Feb 24 10:27:11 ip-172-31-24-213 reddit_to_kafka[18391]: Already exists in redis so also in kafka so skipping

Sometimes you need to solve a problem without a lot of effort. Yesterday I needed to populate a Kafka queue with data and I didn't want to worry about duplicates flowing into it. Here's what I knew:

  • My source wasn't a stream but a set of social media posts that I was monitoring
  • I didn't have a database
  • I didn't want the overhead of checking a database before I inserted
  • Every post had an id that I knew would be unique (if I pre-pended it with the name of the source)

Whenever I have a problem like this, I reach for Redis almost instinctively. My stupid, simple solution was as follows:

  • create a key i.e. key = "reddit_#{message.id}"
  • create a Redis object i.e. redis = Redis.new
  • check if the key already exists using redis.exists(key)
  • if that check returns true then do nothing
  • if that check returns false then add the data and set the key (you want to do this AFTER adding the data in case the add fails; atomicity, even pseudo atomicity is a thing)

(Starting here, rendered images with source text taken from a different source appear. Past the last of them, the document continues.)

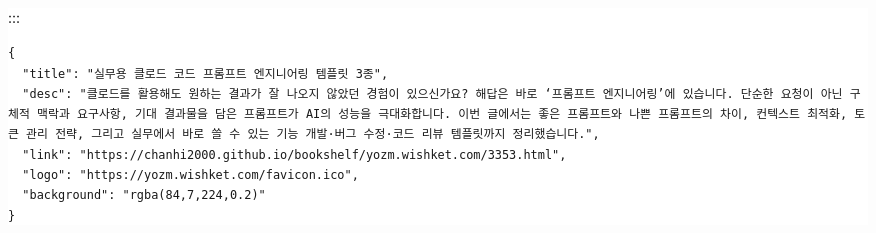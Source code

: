 :::


```component VPCard
{
  "title": "실무용 클로드 코드 프롬프트 엔지니어링 템플릿 3종",
  "desc": "클로드를 활용해도 원하는 결과가 잘 나오지 않았던 경험이 있으신가요? 해답은 바로 ‘프롬프트 엔지니어링’에 있습니다. 단순한 요청이 아닌 구체적 맥락과 요구사항, 기대 결과물을 담은 프롬프트가 AI의 성능을 극대화합니다. 이번 글에서는 좋은 프롬프트와 나쁜 프롬프트의 차이, 컨텍스트 최적화, 토큰 관리 전략, 그리고 실무에서 바로 쓸 수 있는 기능 개발·버그 수정·코드 리뷰 템플릿까지 정리했습니다.",
  "link": "https://chanhi2000.github.io/bookshelf/yozm.wishket.com/3353.html",
  "logo": "https://yozm.wishket.com/favicon.ico",
  "background": "rgba(84,7,224,0.2)"
}
```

The beauty of Redis is that it installs using nothing more than:

sudo apt-get install redis

And that installs a local installation of Redis – and starts it – that any process can easily connect to (and there are always language bindings for Redis seemingly). This easy usability for Redis makes it invaluable for this type of task.

Note 1: Given the size of my input source and its frequency, I'm not even going to worry about the number of keys and the fact that this approach is pretty brain dead. When we get a larger volume data feed, I'll circle back and fix it.

Note 2: It took longer to write this up than it did to actually implement and test this.